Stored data
───

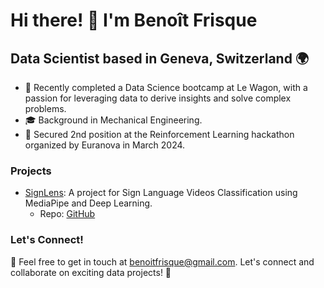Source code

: # Hi there! 👋 I'm Benoît Frisque

## Data Scientist based in Geneva, Switzerland 🌍

- 🧠 Recently completed a Data Science bootcamp at Le Wagon, with a passion for leveraging data to derive insights and solve complex problems.
- 🎓 Background in Mechanical Engineering.
- 🥈 Secured 2nd position at the Reinforcement Learning hackathon organized by Euranova in March 2024.

### Projects

- [SignLens](https://signlens.streamit.app): A project for Sign Language Videos Classification using MediaPipe and Deep Learning. 
  - Repo: [GitHub](https://github.com/benoitfrisque/signlens)

### Let's Connect!

📧 Feel free to get in touch at [benoitfrisque@gmail.com](mailto:benoitfrisque@gmail.com). 
Let's connect and collaborate on exciting data projects! 🚀
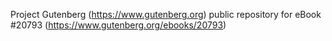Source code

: Project Gutenberg (https://www.gutenberg.org) public repository for eBook #20793 (https://www.gutenberg.org/ebooks/20793)
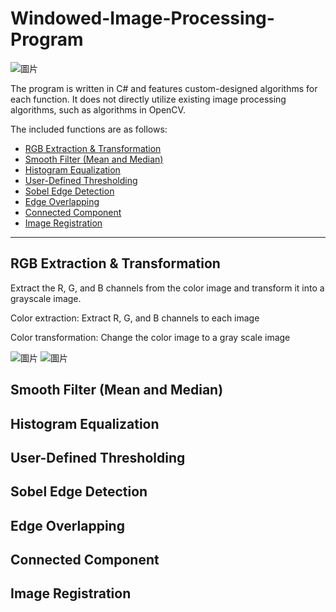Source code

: # Windowed-Image-Processing-Program

![圖片](https://github.com/YeeHaoSu/Windowed-Image-Processing-Program/assets/90921571/ecff771d-e064-4a48-89fd-704c93ba6567)

The program is written in C# and features custom-designed algorithms for each function.
It does not directly utilize existing image processing algorithms, such as algorithms in OpenCV.

The included functions are as follows:

- [RGB Extraction & Transformation](#1)
- [Smooth Filter (Mean and Median)](#2)
- [Histogram Equalization](#3)
- [User-Defined Thresholding](#4)
- [Sobel Edge Detection](#5)
- [Edge Overlapping](#6)
- [Connected Component](#7)
- [Image Registration](#8)

---

<h2 id="1">RGB Extraction & Transformation</h2>

Extract the R, G, and B channels from the color image and transform it into a grayscale image.

Color extraction: Extract R, G, and B channels to each image

Color transformation: Change the color image to a gray scale image

![圖片](https://github.com/YeeHaoSu/Windowed-Image-Processing-Program/assets/90921571/70286b7a-8cba-4a20-ab08-550923dc5ee3) ![圖片](https://github.com/YeeHaoSu/Windowed-Image-Processing-Program/assets/90921571/61acfd0d-710e-40f4-bdf8-7ed7fad08f9d)

<h2 id="2">Smooth Filter (Mean and Median)</h2>
<h2 id="3">Histogram Equalization</h2>
<h2 id="4">User-Defined Thresholding</h2>
<h2 id="5">Sobel Edge Detection</h2>
<h2 id="6">Edge Overlapping</h2>
<h2 id="7">Connected Component</h2>
<h2 id="8">Image Registration</h2>


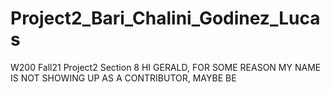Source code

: # Project2_Bari_Chalini_Godinez_Lucas
W200 Fall21 Project2 Section 8
HI GERALD, FOR SOME REASON MY NAME IS NOT SHOWING UP AS A CONTRIBUTOR, MAYBE BE
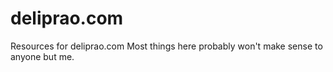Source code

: # deliprao.com
Resources for deliprao.com
Most things here probably won't make sense to anyone but me.
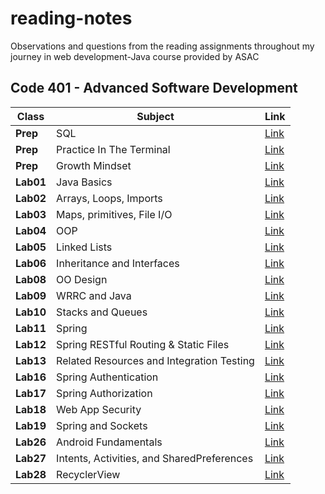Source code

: # reading-notes
Observations and questions from the reading assignments throughout my journey in web development-Java course provided by ASAC

## Code 401 - Advanced Software Development


| Class       | Subject   | Link       |
|-------------|-----------|------------|
| **Prep**    | SQL       | [Link](https://baraahabusara.github.io/reading-notes/SQL/SQL)       |
| **Prep**    | Practice In The Terminal | [Link](https://baraahabusara.github.io/reading-notes/TerminalPractice/TerminalPractice)      |
| **Prep**    | Growth Mindset | [Link](https://baraahabusara.github.io/reading-notes/growthMindset/growthMindset)       |
| **Lab01**   | Java Basics  |[Link](https://baraahabusara.github.io/reading-notes/Class01/readings-01)|
| **Lab02**   | Arrays, Loops, Imports|[Link](https://baraahabusara.github.io/reading-notes/Class02/readings-02)|
| **Lab03**   | Maps, primitives, File I/O|[Link](https://baraahabusara.github.io/reading-notes/Class03/readings-03)|
| **Lab04**   |OOP |[Link](https://baraahabusara.github.io/reading-notes/Class04/readings-04)|
| **Lab05**   |Linked Lists |[Link](https://baraahabusara.github.io/reading-notes/Class05/readings-05)|
| **Lab06**   |Inheritance and Interfaces |[Link](https://baraahabusara.github.io/reading-notes/Class06/readings-06)|
| **Lab08**   | OO Design |[Link](https://baraahabusara.github.io/reading-notes/Class08/readings-08)|
| **Lab09**   | WRRC and Java |[Link](https://baraahabusara.github.io/reading-notes/Class09/readings-09)|
| **Lab10**   | Stacks and Queues |[Link](https://baraahabusara.github.io/reading-notes/Class10/readings-10)|
| **Lab11**   | Spring |[Link](https://baraahabusara.github.io/reading-notes/Class11/readings-11)|
| **Lab12**   | Spring RESTful Routing & Static Files |[Link](https://baraahabusara.github.io/reading-notes/Class12/readings-12)|
| **Lab13**   | Related Resources and Integration Testing |[Link](https://baraahabusara.github.io/reading-notes/Class13/readings-13)|
| **Lab16**   | Spring Authentication |[Link](https://baraahabusara.github.io/reading-notes/Class16/readings-16)|
| **Lab17**   |  Spring Authorization |[Link](https://baraahabusara.github.io/reading-notes/Class17/readings-17)|
| **Lab18**   | Web App Security |[Link](https://baraahabusara.github.io/reading-notes/Class18/readings-18)|
| **Lab19**   |  Spring and Sockets|[Link](https://baraahabusara.github.io/reading-notes/Class19/readings-19)|
| **Lab26**   |  Android Fundamentals	|[Link](https://baraahabusara.github.io/reading-notes/Class26/readings-26)|
| **Lab27**   |   Intents, Activities, and SharedPreferences|[Link](https://baraahabusara.github.io/reading-notes/Class27/readings-27)|
| **Lab28**   | RecyclerView |[Link](https://baraahabusara.github.io/reading-notes/Class28/readings-28)|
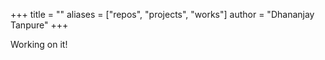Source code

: +++
title = ""
aliases = ["repos", "projects", "works"]
author = "Dhananjay Tanpure"
+++

Working on it!
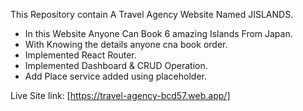 This Repository contain A Travel Agency Website Named JISLANDS.

* In this Website Anyone Can Book 6 amazing Islands From Japan.
* With Knowing the details anyone cna book order.
* Implemented React Router.
* Implemented Dashboard & CRUD Operation.
* Add Place service added using placeholder.

Live Site link: [https://travel-agency-bcd57.web.app/]
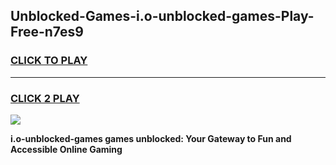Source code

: 
## Unblocked-Games-i.o-unblocked-games-Play-Free-n7es9
<h3>
<a href="https://premium76.site?title=i.o-unblocked-games&ref=24M">CLICK TO PLAY</a></h3>
<hr>

<h3>
<a href="https://premium76.site?title=i.o-unblocked-games&ref=24M">CLICK 2 PLAY</a>
  
</h3>

<a href="https://premium76.site?title=i.o-unblocked-games&ref=24M"><img src="https://clearcache.store/games.png"></a>


**i.o-unblocked-games games unblocked: Your Gateway to Fun and Accessible Online Gaming**
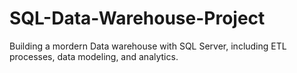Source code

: # SQL-Data-Warehouse-Project
Building a mordern Data warehouse with SQL Server, including ETL processes, data modeling, and analytics.
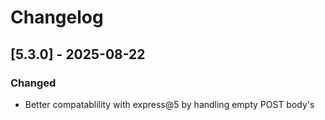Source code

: # Changelog

## [5.3.0] - 2025-08-22

### Changed

- Better compatablility with express@5 by handling empty POST body's
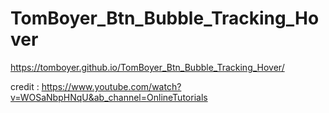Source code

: ﻿# TomBoyer_Btn_Bubble_Tracking_Hover

https://tomboyer.github.io/TomBoyer_Btn_Bubble_Tracking_Hover/

credit : https://www.youtube.com/watch?v=WOSaNbpHNqU&ab_channel=OnlineTutorials

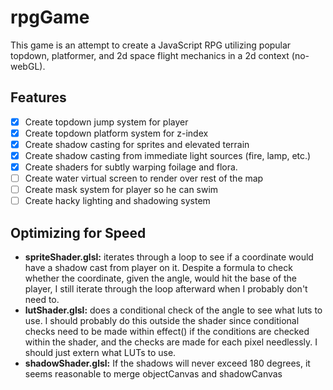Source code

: # rpgGame
This game is an attempt to create a JavaScript RPG utilizing popular topdown, platformer, and 2d space flight mechanics in a 2d context (no-webGL). 

## Features
- [x] Create topdown jump system for player
- [x] Create topdown platform system for z-index
- [x] Create shadow casting for sprites and elevated terrain
- [x] Create shadow casting from immediate light sources (fire, lamp, etc.)
- [x] Create shaders for subtly warping foilage and flora.
- [ ] Create water virtual screen to render over rest of the map
- [ ] Create mask system for player so he can swim
- [ ] Create hacky lighting and shadowing system

## Optimizing for Speed
- **spriteShader.glsl:** iterates through a loop to see if a coordinate would have a shadow cast from player on it. Despite a formula to check whether the coordinate, given the angle, would hit the base of the player, I still iterate through the loop afterward when I probably don't need to. 
- **lutShader.glsl:** does a conditional check of the angle to see what luts to use. I should probably do this outside the shader since conditional checks need to be made within effect() if the conditions are checked within the shader, and the checks are made for each pixel needlessly. I should just extern what LUTs to use. 
- **shadowShader.glsl:** If the shadows will never exceed 180 degrees, it seems reasonable to merge objectCanvas and shadowCanvas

───

Work to be completed: Select every line above that contains the word "system", and copy it.

Your solution:
- [x] Create topdown jump system for player
- [x] Create topdown platform system for z-index
- [ ] Create mask system for player so he can swim
- [ ] Create hacky lighting and shadowing system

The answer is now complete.